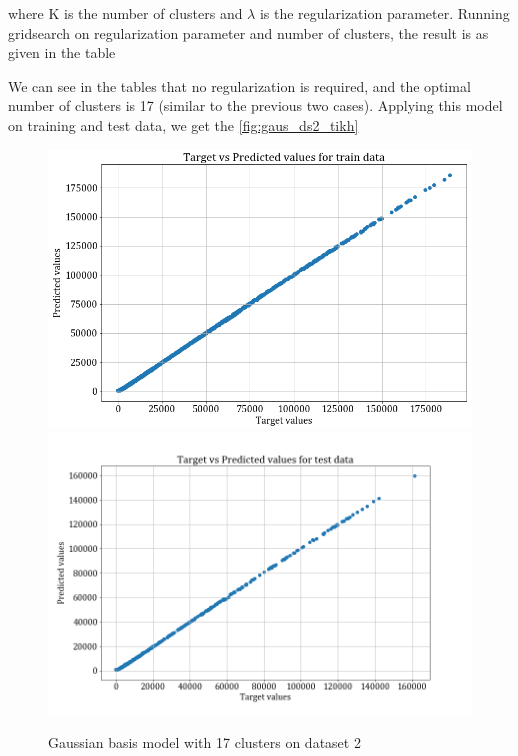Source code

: \documentclass[12pt,a4paper]{article}
\newcommand{\noi}{\noindent}
\begin{document}
where K is the number of clusters and $\lambda$ is the regularization parameter. 
Running gridsearch on regularization parameter and number of clusters, the result is as given in the table 


\noi
We can see in the tables that no regularization is required, and the optimal number of clusters is 17 (similar to the previous two cases).
Applying this model on training and test data, we get the \autoref{fig:gaus_ds2_tikh}
\begin{figure}
    \centering
    \includegraphics[scale=0.25]{images/train_ds2_tikhreg.png}
    \includegraphics[scale=0.25]{images/test_ds2_tikhreg.png}
    \caption{Gaussian basis model with 17 clusters on dataset 2}
    \label{fig:gaus_ds2_tikh}
\end{figure}
\end{document}
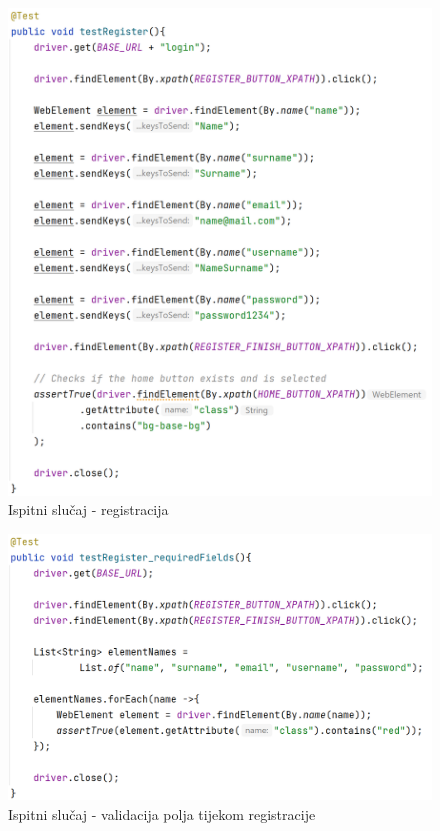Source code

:                 \begin{figure}[H]
        		\includegraphics[scale=1]{slike/integration_test_register.png} 
        		  \centering
        		\caption{Ispitni slučaj - registracija}
        	\end{figure}

                \begin{figure}[H]
        		\includegraphics[scale=1]{slike/integration_test_register_required_fields.png} 
        		  \centering
        		\caption{Ispitni slučaj - validacija polja tijekom registracije}
        	\end{figure}
   
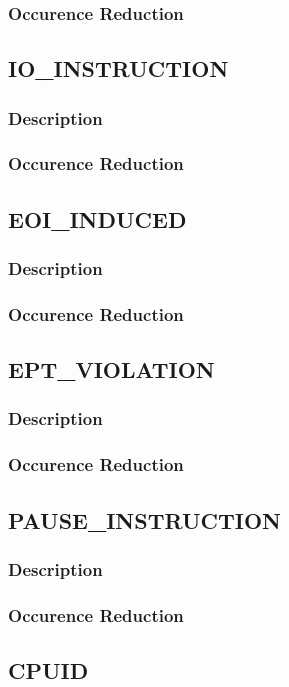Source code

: \documentclass[MMR,Master,english]{twbook}
\begin{document}
\subsubsection{Occurence Reduction}
\clearpage
\subsection{IO\_INSTRUCTION}
\subsubsection{Description}
\subsubsection{Occurence Reduction}
\clearpage
\subsection{EOI\_INDUCED}
\subsubsection{Description}
\subsubsection{Occurence Reduction}
\clearpage
\subsection{EPT\_VIOLATION}
\subsubsection{Description}
\subsubsection{Occurence Reduction}
\clearpage
\subsection{PAUSE\_INSTRUCTION}
\subsubsection{Description}
\subsubsection{Occurence Reduction}
\clearpage
\subsection{CPUID}
\end{document}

--- Problem requirements ---
Please copy out every line of the preceding listing that carries "figure".

--- Solution for this problem ---
\begin{figure}
\end{figure}
:                 \begin{figure}[H]
        	\end{figure}
                \begin{figure}[H]
        	\end{figure}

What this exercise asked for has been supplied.